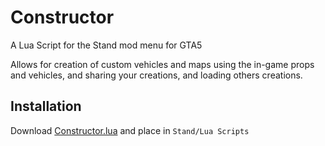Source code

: # Constructor

A Lua Script for the Stand mod menu for GTA5

Allows for creation of custom vehicles and maps using the in-game props and vehicles, and sharing your creations, and loading others creations.

## Installation

Download [Constructor.lua](https://raw.githubusercontent.com/hexarobi/stand-lua-constructor/main/Constructor.lua) and place in `Stand/Lua Scripts`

# # # # #

WHAT TO DO → Output each entry exactly. Skip the pictures.

COMPLETED EXERCISE →
Source code

: # Constructor

A Lua Script for the Stand mod menu for GTA5

Allows for creation of custom vehicles and maps using the in-game props and vehicles, and sharing your creations, and loading others creations.

## Installation

Download [Constructor.lua](https://raw.githubusercontent.com/hexarobi/stand-lua-constructor/main/Constructor.lua) and place in `Stand/Lua Scripts`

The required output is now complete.